Wednesday, November 25, 2009

Jimmy Carter says 'You lie' outburst was based on racism

From the AP via the New Orleans Times-Picayune back in September:

Former President Jimmy Carter said Tuesday that U.S. Rep. Joe Wilson's outburst to President Barack Obama during a speech to Congress last week was an act "based on racism" and rooted in fears of a black president.

"I think it's based on racism," Carter said in response to an audience question at a town hall held at his presidential center in Atlanta. "There is an inherent feeling among many in this country that an African-American should not be president."

The Georgia Democrat said the outburst was a part of a disturbing trend directed at the president that has included demonstrators equating Obama to Nazi leaders.

"Those kind of things are not just casual outcomes of a sincere debate on whether we should have a national program on health care," he said. "It's deeper than that."


"Well yeah," I thought when I first heard this, "obviously." Liberal friends all agreed. Definitely racism. "But impossible to prove," I thought almost as quickly.

I mean, as ludicrous as some of the radical right's views on health care reform are, it doesn't make conservatives racist to simply disagree with a black President.

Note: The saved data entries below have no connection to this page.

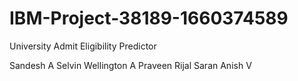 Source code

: # IBM-Project-38189-1660374589
University Admit Eligibility Predictor

Sandesh A
Selvin Wellington A
Praveen Rijal
Saran Anish V
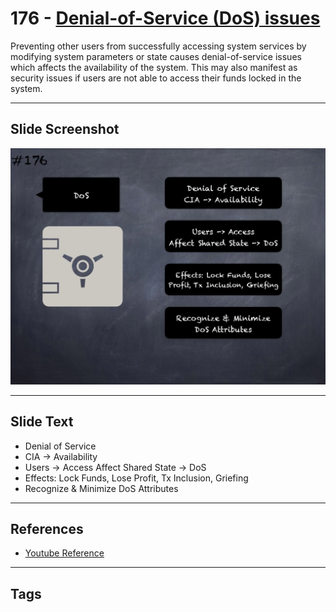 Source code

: # 176 - [Denial-of-Service (DoS) issues](Denial-of-Service%20(DoS)%20issues.md)
Preventing other users from successfully accessing system services by modifying system parameters or state causes denial-of-service issues which affects the availability of the system. This may also manifest as security issues if users are not able to access their funds locked in the system.
___
## Slide Screenshot
![0176.png](../../images/5.%20Pitfalls%20and%20Best%20Practices%20201/176.png)
___
## Slide Text
- Denial of Service
- CIA -> Availability
- Users -> Access Affect Shared State -> DoS
- Effects: Lock Funds, Lose Profit, Tx Inclusion, Griefing
- Recognize & Minimize DoS Attributes
___
## References
- [Youtube Reference](https://youtu.be/IVbEIbIpWUY?t=948)
___
## Tags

And yeah, some of these right-wing nuts are toting around guns at tea-bagger parties and town hall forums and whatnot, but we saw the same thing, more or less, back in the 1990s with President Clinton, who is white. How can you convincingly argue, in a public forum, that opposition to health care reform is "based on racism" when health care reform as an idea is racially neutral, and when a white Democratic President was treated approximately the same way by conservatives a decade ago?

I mean, I wouldn't personally go as far as Carter did, asserting that racism plays a central role in motivating Obama's critics, but race is almost certainly a major factor here. At this point in history, the Republican "Southern Strategy" is well understood: the South didn't go red by accident; for decades Republicans have been rhetorically exploiting the irrational racist fears of Southern whites in order to get them to vote for the GOP against their own interests. Code words like "crime" (black men will slit your throats) and "states' rights" (principally, the right to discriminate against lazy, criminal, and drug-addicted black people) and "welfare queen" (who is always a big fat black woman driving a Cadillac to pick up her welfare check) are now deeply embedded in Republican mythology. It's pretty tough to be a Republican these days, especially in the South, without buying, at least, some of the racist bullshit.

So it's out there. Racism is necessarily a part of modern conservatism in the United States. I mean, clearly, most Republicans don't think of themselves as racist, but they're very quick to tell you that most crimes are committed by blacks, or that they hate welfare, or that they want to get the federal government off "the people's" backs: I'd bet my copy of The Autobiography of Malcolm X that many, if not most, of these Republicans see black faces in their minds when they're talking about these issues.

But how can you expose the content of people's souls during an argument? How can you prove that when Republicans talk about "states' rights" that they're actually talking about turning back the clock on civil rights, especially when they won't even admit it to themselves?

President Obama was wise to steer clear of this one. It's an argument liberals can't win. At least, not today. I mean, liberals and conservatives don't even understand the term "racism" in the same way: to conservatives it's about how individuals treat each other; to liberals it's about individuals, groups, and institutions of power. When the left and right discuss racism, it's a fucked up conversation. They're not talking about the same thing.

For now, it would be better for liberals to keep pounding away at the limited right-wing definition of the word "racism," opening conservative eyes to the racial injustices they refuse to see. Because playing the race card in the way that Carter did simply makes them feel persecuted and self-righteous.